Records for this task
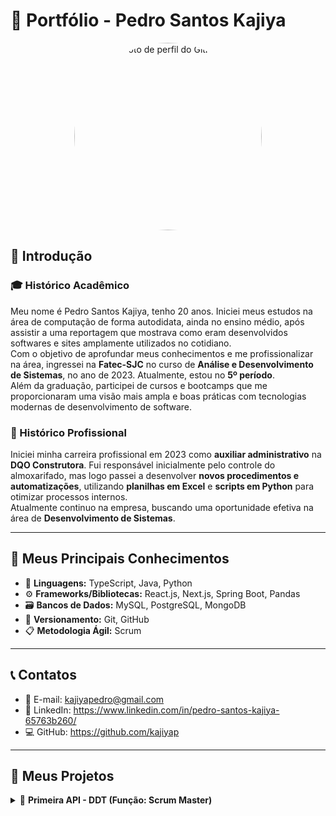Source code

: # 📁 Portfólio - Pedro Santos Kajiya

<p align="center">
  <img src="https://github.com/kajiyap.png" width="300" height="300" style="border-radius: 50%;" alt="Foto de perfil do GitHub">
</p>


## 👋 Introdução

### 🎓 Histórico Acadêmico  
Meu nome é Pedro Santos Kajiya, tenho 20 anos. Iniciei meus estudos na área de computação de forma autodidata, ainda no ensino médio, após assistir a uma reportagem que mostrava como eram desenvolvidos softwares e sites amplamente utilizados no cotidiano.  
Com o objetivo de aprofundar meus conhecimentos e me profissionalizar na área, ingressei na **Fatec-SJC** no curso de **Análise e Desenvolvimento de Sistemas**, no ano de 2023. Atualmente, estou no **5º período**.  
Além da graduação, participei de cursos e bootcamps que me proporcionaram uma visão mais ampla e boas práticas com tecnologias modernas de desenvolvimento de software.

### 💼 Histórico Profissional  
Iniciei minha carreira profissional em 2023 como **auxiliar administrativo** na **DQO Construtora**. Fui responsável inicialmente pelo controle do almoxarifado, mas logo passei a desenvolver **novos procedimentos e automatizações**, utilizando **planilhas em Excel** e **scripts em Python** para otimizar processos internos.  
Atualmente continuo na empresa, buscando uma oportunidade efetiva na área de **Desenvolvimento de Sistemas**.

---

## 🚀 Meus Principais Conhecimentos

- 🧠 **Linguagens:** TypeScript, Java, Python  
- ⚙️ **Frameworks/Bibliotecas:** React.js, Next.js, Spring Boot, Pandas  
- 🗃️ **Bancos de Dados:** MySQL, PostgreSQL, MongoDB  
- 🔧 **Versionamento:** Git, GitHub  
- 📋 **Metodologia Ágil:** Scrum

---

## 📞 Contatos

- 📧 E-mail: kajiyapedro@gmail.com  
- 🔗 LinkedIn: https://www.linkedin.com/in/pedro-santos-kajiya-65763b260/
- 💻 GitHub: https://github.com/kajiyap

---

## 📝 Meus Projetos

<details><summary>📌 <strong>Primeira API - DDT (Função: Scrum Master)</strong></summary>

---

## 🔥 Projeto da Empresa Interna - FATEC

👨‍🏫 **Professor P2:** Antônio Egydio São Thiago Graça
👨‍🏫 **Professor M2:** Jean Carlos Lourenço Costa

---

## ❗ Problema

Sempre que um novo colaborador é contratado e não possui familiaridade com o **Método Scrum**, um funcionário experiente precisa interromper suas tarefas para explicar os conceitos. Isso gera perda de produtividade e sobrecarga para a equipe.

---

## 💡 Solução

Desenvolvemos uma **plataforma web interativa** que ensina os fundamentos e práticas do Scrum de forma prática, acessível e dinâmica.

### Funcionalidades:

* 📚 **Conteúdos didáticos** com exemplos e fluxos explicativos
* 🧩 **Simulações interativas** dos papéis e cerimônias do Scrum
* 🎥 **Vídeos explicativos** produzidos pela equipe
* 🧭 **Trilhas de aprendizado personalizadas** para diferentes perfis
* 📊 **Tabela interativa de avaliação baseada no método PACER (FATEC-SJC)**
* 🧠 **Sistema de avaliação do conhecimento**

🔗 [Link para o GitHub](#)

---

## 💻 Tecnologias Utilizadas

| Tecnologia    | Principal Uso                                                                              |
| ------------- | ------------------------------------------------------------------------------------------ |
| **HTML**      | Estruturação das páginas da aplicação web.                                                 |
| **CSS**       | Estilização das interfaces, garantindo um design agradável e responsivo.                   |
| **Bootstrap** | Criação de interfaces responsivas de forma rápida, com componentes pré-definidos.          |
| **Python**    | Desenvolvimento da lógica de backend, manipulação de dados e regras de negócio.            |
| **Flask**     | Framework web usado para criação das rotas, APIs e renderização de páginas dinâmicas.      |
| **Trello**    | Gerenciamento de tarefas, acompanhamento de sprints e organização do fluxo de trabalho.    |
| **Figma**     | Criação de protótipos navegáveis e definição do layout das telas antes do desenvolvimento. |
| **Canva**     | Criação de elementos gráficos, como ícones, banners e materiais visuais da plataforma.     |
| **VS Code**   | Ambiente de desenvolvimento utilizado para codificação e testes.                           |
| **GitHub**    | Versionamento do código, controle de branches e colaboração em equipe.                     |

---

## 👨‍💻 Minhas Contribuições

* Desenvolvimento de **interfaces web responsivas** para as páginas que explicam os papéis, eventos e artefatos do Scrum.
* Criação de uma **tabela interativa baseada no método PACER**, utilizando HTML, CSS e lógica Python no backend.
* Suporte nas **etapas finais**, com foco na usabilidade, testes e ajustes da plataforma.
* Participação ativa nas **reuniões de planejamento**, definindo prioridades e soluções técnicas com a equipe.

---

## 🛠️ Hard Skills

| Habilidade         | Nível de Proficiência                                                                                     |
| ------------------ | --------------------------------------------------------------------------------------------------------- |
| **HTML e CSS**     | Intermediário (capacidade de criar layouts responsivos e estilizações detalhadas)                         |
| **Bootstrap**      | Intermediário (uso eficiente de componentes e grids para acelerar o desenvolvimento)                      |
| **Python (Flask)** | Básico-Intermediário (criação de rotas, integração de backend com frontend, manipulação de dados simples) |
| **Figma e Canva**  | Intermediário (criação de protótipos navegáveis e materiais gráficos)                                     |
| **GitHub**         | Intermediário (versionamento, criação de branches, pull requests e resolução de conflitos simples)        |
| **Trello**         | Intermediário (gerenciamento de tarefas, organização de sprints e acompanhamento do progresso)            |

---

## 🤝 Soft Skills (com exemplos práticos)

* **Comunicação Eficaz:** Durante as reuniões semanais, fui responsável por apresentar o andamento da interface da tabela PACER, esclarecendo dúvidas tanto da equipe quanto dos professores.
* **Trabalho em Equipe:** Colaborei diretamente com colegas que estavam aprendendo Python, explicando conceitos básicos de rotas no Flask e ajudando na integração frontend-backend.
* **Autonomia:** Assumi a responsabilidade de desenvolver toda a lógica da tabela PACER, estudando conceitos de Flask de forma autodidata e aplicando-os no projeto.
* **Adaptabilidade:** Quando enfrentamos limitações com alguns componentes do Bootstrap, rapidamente busquei alternativas utilizando CSS personalizado para atender às necessidades da interface.
* **Proatividade:** Além das tarefas atribuídas, tomei a iniciativa de revisar e ajustar pequenas inconsistências visuais nas telas criadas por outros membros, garantindo uma maior padronização na interface.

---

</details>
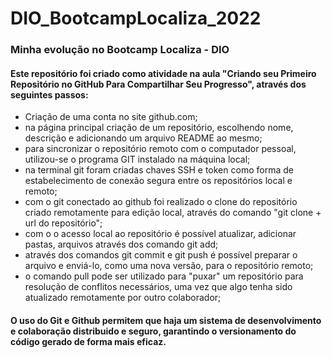 # DIO_BootcampLocaliza_2022
### Minha evolução no Bootcamp Localiza - DIO

#### Este repositório foi criado como atividade na aula "Criando seu Primeiro Repositório no GitHub Para Compartilhar Seu Progresso", através dos seguintes passos:

 - Criação de uma conta no site github.com;
 - na página principal criação de um repositório, escolhendo nome, descrição e adicionando um arquivo README ao mesmo;
 - para sincronizar o repositório remoto com o computador pessoal, utilizou-se o programa GIT instalado na máquina local;
 - na terminal git foram criadas chaves SSH e token como forma de estabelecimento de conexão segura entre os repositórios local e remoto;
 - com o git conectado ao github foi realizado o clone do repositório criado remotamente para edição local, através do comando "git clone + url do repositório";
 - com o o acesso local ao repositório é possível atualizar, adicionar pastas, arquivos através dos comando git add;
 - através dos comandos git commit e git push é possível preparar o arquivo e enviá-lo, como uma nova versão, para o repositório remoto;
 - o comando pull pode ser utilizado para "puxar" um repositório para resolução de conflitos necessários, uma vez que algo tenha sido atualizado remotamente por outro colaborador;

#### O uso do Git e Github permitem que haja um sistema de desenvolvimento e colaboração  distribuido e seguro, garantindo o versionamento do código gerado de forma mais eficaz.

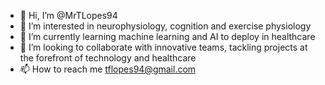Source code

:- 👋 Hi, I’m @MrTLopes94
- 👀 I’m interested in neurophysiology, cognition and exercise physiology
- 🌱 I’m currently learning machine learning and AI to deploy in healthcare 
- 💞️ I’m looking to collaborate with innovative teams, tackling projects at the forefront of technology and healthcare 
- 📫 How to reach me tflopes94@gmail.com

<!---
MrTLopes94/MrTLopes94 is a ✨ special ✨ repository because its `README.md` (this file) appears on your GitHub profile.
You can click the Preview link to take a look at your changes.
--->

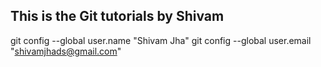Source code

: ## This is the Git tutorials by Shivam

git config --global user.name "Shivam Jha"
git config --global user.email "shivamjhads@gmail.com"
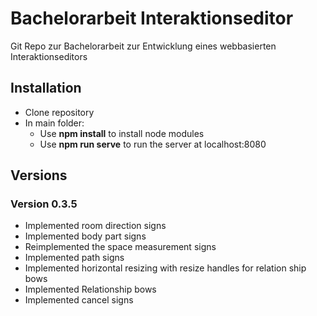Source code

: # Bachelorarbeit Interaktionseditor

Git Repo zur Bachelorarbeit zur Entwicklung eines webbasierten Interaktionseditors

## Installation

- Clone repository
- In main folder:
	- Use **npm install** to install node modules
	- Use **npm run serve** to run the server at localhost:8080

## Versions

### Version 0.3.5
- Implemented room direction signs
- Implemented body part signs
- Reimplemented the space measurement signs
- Implemented path signs
- Implemented horizontal resizing with resize handles for relation ship bows
- Implemented Relationship bows
- Implemented cancel signs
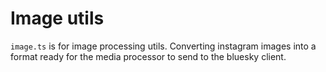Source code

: # Image utils
`image.ts` is for image processing utils. Converting instagram images into a format ready for the media processor to send to the bluesky client.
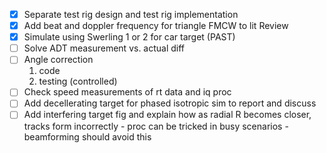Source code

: - [x] Separate test rig design and test rig implementation
- [x]  Add beat and doppler frequency for triangle FMCW to lit Review
- [x]  Simulate using Swerling 1 or 2 for car target (PAST)
- [ ]  Solve ADT measurement vs. actual diff
- [ ]  Angle correction
	1. code
	2. testing (controlled)
- [ ]  Check speed measurements of rt data and iq proc
- [ ] Add decellerating target for phased isotropic sim to report and discuss
- [ ] Add interfering target fig and explain how as radial R becomes closer, tracks form incorrectly - proc can be tricked in busy scenarios - beamforming should avoid this
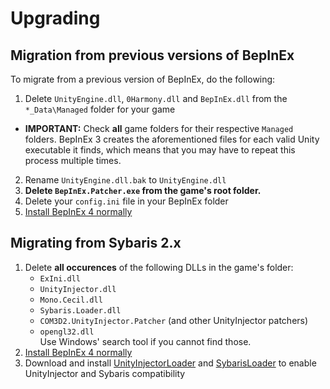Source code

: # Upgrading

## Migration from previous versions of BepInEx

To migrate from a previous version of BepInEx, do the following:

1. Delete `UnityEngine.dll`, `0Harmony.dll` and `BepInEx.dll` from the `*_Data\Managed` folder for your game
  - **IMPORTANT:** Check **all** game folders for their respective `Managed` folders. BepInEx 3 creates the aforementioned files for each valid Unity executable it finds, which means that you may have to repeat this process multiple times.
2. Rename `UnityEngine.dll.bak` to `UnityEngine.dll`
3. **Delete `BepInEx.Patcher.exe` from the game's root folder.**
4. Delete your `config.ini` file in your BepInEx folder
5. [Install BepInEx 4 normally](./Installation#installation)

## Migrating from Sybaris 2.x

1. Delete **all occurences** of the following DLLs in the game's folder:
    * `ExIni.dll`
    * `UnityInjector.dll`
    * `Mono.Cecil.dll`
    * `Sybaris.Loader.dll`
    * `COM3D2.UnityInjector.Patcher` (and other UnityInjector patchers)
    * `opengl32.dll`  
  Use Windows' search tool if you cannot find those.
2. [Install BepInEx 4 normally](./Installation#installation)
3. Download and install [UnityInjectorLoader](https://github.com/BepInEx/BepInEx.UnityInjectorLoader/releases) and [SybarisLoader](https://github.com/BepInEx/BepInEx.SybarisLoader.Patcher/releases) to enable UnityInjector and Sybaris compatibility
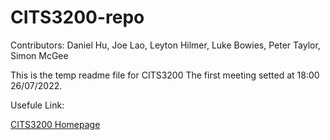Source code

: # CITS3200-repo

Contributors: Daniel Hu, Joe Lao, Leyton Hilmer, Luke Bowies, Peter Taylor, Simon McGee

This is the temp readme file for CITS3200
The first meeting setted at 18:00 26/07/2022.

Usefule Link:

[CITS3200 Homepage](https://teaching.csse.uwa.edu.au/units/CITS3200/index.html)

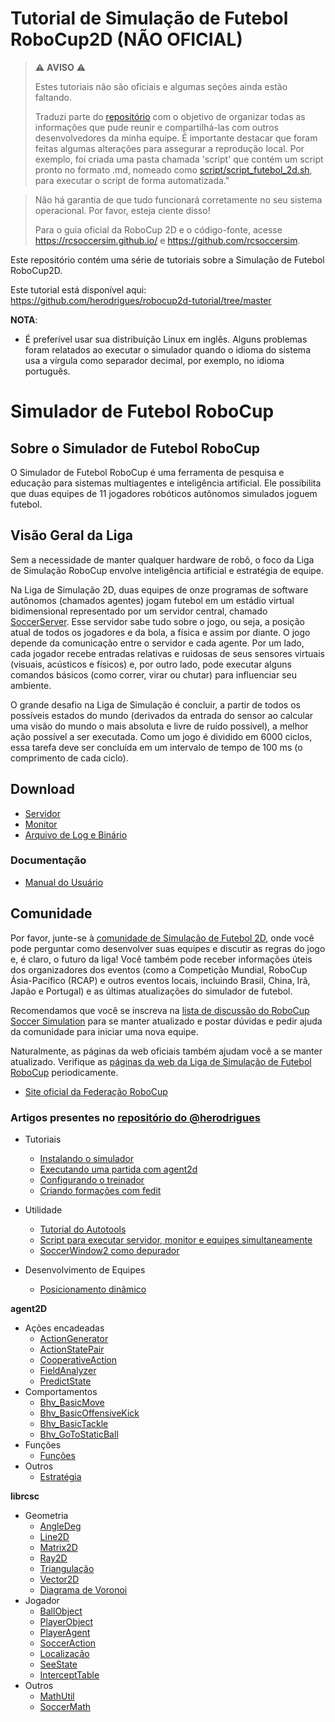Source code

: # Tutorial de Simulação de Futebol RoboCup2D (NÃO OFICIAL)

> :warning: **AVISO** :warning:
> 
> Estes tutoriais não são oficiais e algumas seções ainda estão faltando.
>
> Traduzi parte do [repositório](https://github.com/herodrigues/robocup2d-tutorial/tree/master) com o objetivo de organizar todas as informações que pude reunir e compartilhá-las com outros desenvolvedores da minha equipe. É importante destacar que foram feitas algumas alterações para assegurar a reprodução local. Por exemplo, foi criada uma pasta chamada 'script' que contém um script pronto no formato .md, nomeado como [script/script_futebol_2d.sh](https://github.com/claraferreirabatista/robocup2d_server_tutorial/blob/main/script/script_futebol_2d.sh), para executar o script de forma automatizada."


>
> Não há garantia de que tudo funcionará corretamente no seu sistema operacional. Por favor, esteja ciente disso!
>
> Para o guia oficial da RoboCup 2D e o código-fonte, acesse https://rcsoccersim.github.io/ e https://github.com/rcsoccersim.

Este repositório contém uma série de tutoriais sobre a Simulação de Futebol RoboCup2D.

Este tutorial está disponível aqui: https://github.com/herodrigues/robocup2d-tutorial/tree/master

**NOTA**:
- É preferível usar sua distribuição Linux em inglês. Alguns problemas foram relatados ao executar o simulador quando o idioma do sistema usa a vírgula como separador decimal, por exemplo, no idioma português.

# Simulador de Futebol RoboCup

## Sobre o Simulador de Futebol RoboCup

O Simulador de Futebol RoboCup é uma ferramenta de pesquisa e educação para sistemas multiagentes e inteligência artificial. Ele possibilita que duas equipes de 11 jogadores robóticos autônomos simulados joguem futebol.

## Visão Geral da Liga

Sem a necessidade de manter qualquer hardware de robô, o foco da Liga de Simulação RoboCup envolve inteligência artificial e estratégia de equipe.

Na Liga de Simulação 2D, duas equipes de onze programas de software autônomos (chamados agentes) jogam futebol em um estádio virtual bidimensional representado por um servidor central, chamado [SoccerServer](https://github.com/rcsoccersim/). Esse servidor sabe tudo sobre o jogo, ou seja, a posição atual de todos os jogadores e da bola, a física e assim por diante. O jogo depende da comunicação entre o servidor e cada agente. Por um lado, cada jogador recebe entradas relativas e ruidosas de seus sensores virtuais (visuais, acústicos e físicos) e, por outro lado, pode executar alguns comandos básicos (como correr, virar ou chutar) para influenciar seu ambiente.

O grande desafio na Liga de Simulação é concluir, a partir de todos os possíveis estados do mundo (derivados da entrada do sensor ao calcular uma visão do mundo o mais absoluta e livre de ruído possível), a melhor ação possível a ser executada. Como um jogo é dividido em 6000 ciclos, essa tarefa deve ser concluída em um intervalo de tempo de 100 ms (o comprimento de cada ciclo). 

## Download

- [Servidor](https://github.com/rcsoccersim/rcssserver/releases)
- [Monitor](https://github.com/rcsoccersim/rcssmonitor/releases)
- [Arquivo de Log e Binário](https://archive.robocup.info/Soccer/Simulation/2D/)

### Documentação

- [Manual do Usuário](https://rcsoccersim.readthedocs.io/en/latest/)

## Comunidade

Por favor, junte-se à [comunidade de Simulação de Futebol 2D](https://discord.gg/yFxkCcatGe), onde você pode perguntar como desenvolver suas equipes e discutir as regras do jogo e, é claro, o futuro da liga! Você também pode receber informações úteis dos organizadores dos eventos (como a Competição Mundial, RoboCup Ásia-Pacífico (RCAP) e outros eventos locais, incluindo Brasil, China, Irã, Japão e Portugal) e as últimas atualizações do simulador de futebol.

Recomendamos que você se inscreva na [lista de discussão do RoboCup Soccer Simulation](https://lists.robocup.org/mm/lists/robocup-sim.lists.robocup.org/) para se manter atualizado e postar dúvidas e pedir ajuda da comunidade para iniciar uma nova equipe.

Naturalmente, as páginas da web oficiais também ajudam você a se manter atualizado. Verifique as [páginas da web da Liga de Simulação de Futebol RoboCup](https://ssim.robocup.org/) periodicamente.

- [Site oficial da Federação RoboCup](https://www.robocup.org/)

### Artigos presentes no [repositório do @herodrigues](https://github.com/herodrigues/robocup2d-tutorial/tree/master)

- Tutoriais
    - [Instalando o simulador](sections/installing-the-soccer-simulator.md)
    - [Executando uma partida com agent2d](sections/running-a-match-with-agent2d.md)
    - [Configurando o treinador](sections/configuring-the-trainer.md)
    - [Criando formações com fedit](sections/formations-with-fedit.md)

- Utilidade
    - [Tutorial do Autotools](sections/autotools-tutorial.md)
    - [Script para executar servidor, monitor e equipes simultaneamente](sections/script-for-running-server-and-match.md)
    - [SoccerWindow2 como depurador](sections/soccerwindow2-debugger.md)

- Desenvolvimento de Equipes
    - [Posicionamento dinâmico](sections/dynamic-positioning.md)

**agent2D**
- Ações encadeadas
    - [ActionGenerator](sections/ActionGenerator.md)
    - [ActionStatePair](sections/ActionStatePair.md)
    - [CooperativeAction](sections/CooperativeAction.md)
    - [FieldAnalyzer](sections/FieldAnalyzer.md)
    - [PredictState](sections/PredictState.md)
- Comportamentos
    - [Bhv_BasicMove](sections/Bhv_BasicMove.md)
    - [Bhv_BasicOffensiveKick](sections/Bhv_BasicOffensiveKick.md)
    - [Bhv_BasicTackle](sections/Bhv_BasicTackle.md)
    - [Bhv_GoToStaticBall](sections/Bhv_GoToStaticBall.md)
- Funções
    - [Funções](sections/Roles.md)
- Outros
    - [Estratégia](sections/Strategy.md)

**librcsc**
   - Geometria
     - [AngleDeg](sections/AngleDeg.md)
     - [Line2D](sections/Line2D.md)
     - [Matrix2D](sections/Matrix2D.md)
     - [Ray2D](sections/Ray2D.md)
     - [Triangulação](sections/Triangulation.md)
     - [Vector2D](sections/Vector2D.md)
     - [Diagrama de Voronoi](sections/VoronoiDiagram.md)
   - Jogador
     - [BallObject](sections/BallObject.md)
     - [PlayerObject](sections/PlayerObject.md)
     - [PlayerAgent](sections/PlayerAgent.md)
     - [SoccerAction](sections/SoccerAction.md)
     - [Localização](sections/Localization.md)
     - [SeeState](sections/SeeState.md)
     - [InterceptTable](sections/InterceptTable.md)
   - Outros
     - [MathUtil](sections/MathUtil.md)
     - [SoccerMath](sections/SoccerMath.md)
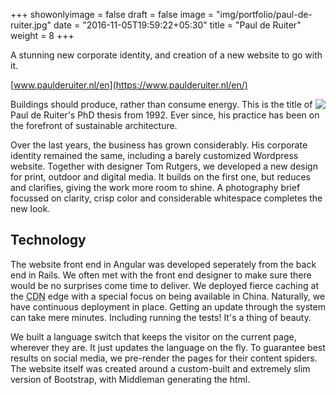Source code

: +++
showonlyimage = false
draft = false
image = "img/portfolio/paul-de-ruiter.jpg"
date = "2016-11-05T19:59:22+05:30"
title = "Paul de Ruiter"
weight = 8
+++

A stunning new corporate identity, and creation of a new website to go with it.
<!--more-->

[www.paulderuiter.nl/en](https://www.paulderuiter.nl/en/)

<img align="right" class="img-responsive" src="/img/portfolio/paul-de-ruiter-headshot.jpg">Buildings should produce, rather than consume energy. This is the title of Paul de Ruiter's PhD thesis from 1992. Ever since, his practice has been on the forefront of sustainable architecture.

Over the last years, the business has grown considerably. His corporate identity remained the same, including a barely customized Wordpress website. Together with designer Tom Rutgers, we developed a new design for print, outdoor and digital media. It builds on the first one, but reduces and clarifies, giving the work more room to shine. A photography brief focussed on clarity, crisp color and considerable whitespace completes the new look.

## Technology

The website front end in Angular was developed seperately from the back end in Rails. We often met with the front end designer to make sure there would be no surprises come time to deliver. We deployed fierce caching at the <abbr title="Content Delivery Network">CDN</abbr> edge with a special focus on being available in China. Naturally, we have continuous deployment in place. Getting an update through the system can take mere minutes. Including running the tests! It's a thing of beauty.

We built a language switch that keeps the visitor on the current page, wherever they are. It just updates the language on the fly. To guarantee best results on social media, we pre-render the pages for their content spiders. The website itself was created around a custom-built and extremely slim version of Bootstrap, with Middleman generating the html.
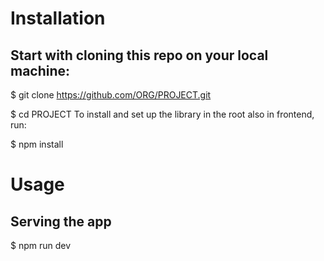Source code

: 
# Installation


## Start with cloning this repo on your local machine:

$ git clone https://github.com/ORG/PROJECT.git


$ cd PROJECT
To install and set up the library in the root also in frontend, run:

$ npm install 

# Usage
 ## Serving the app
$ npm run dev

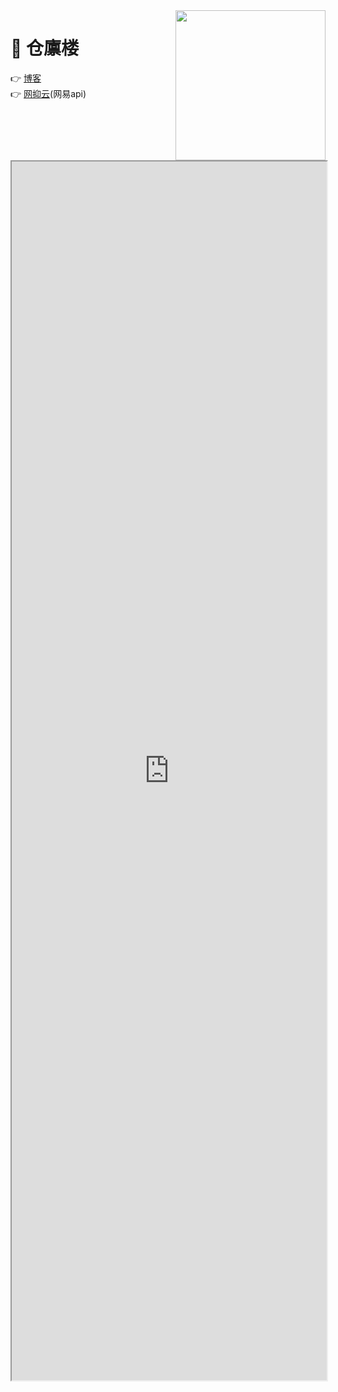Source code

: 
<img align="right" width="240" src="https://alist.superkylin.ga/d/%E4%B8%80%E5%88%BB%E7%9B%B8%E5%86%8C/IMG_20220330_212852.jpg">

# 🚁 仓廪楼

👉 [博客](https://blog.yanjun.eu.org/articles)<base target="_blank"> <br> 
👉 [网抑云](https://www.yanjun.eu.org/)(网易api)<base target="_blank"><br> 

<br/>
<br/>
<div align="center"><iframe width=100% height=50% src="https://ip.skk.moe/simple" frameborder="1px"></iframe></div>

Prompt
Go line by line through the records above and copy each one containing "colaboração".

Answer space
| **GitHub**    | Versionamento do código, controle de branches e colaboração em equipe.                     |
#### O uso do Git e Github permitem que haja um sistema de desenvolvimento e colaboração  distribuido e seguro, garantindo o versionamento do código gerado de forma mais eficaz.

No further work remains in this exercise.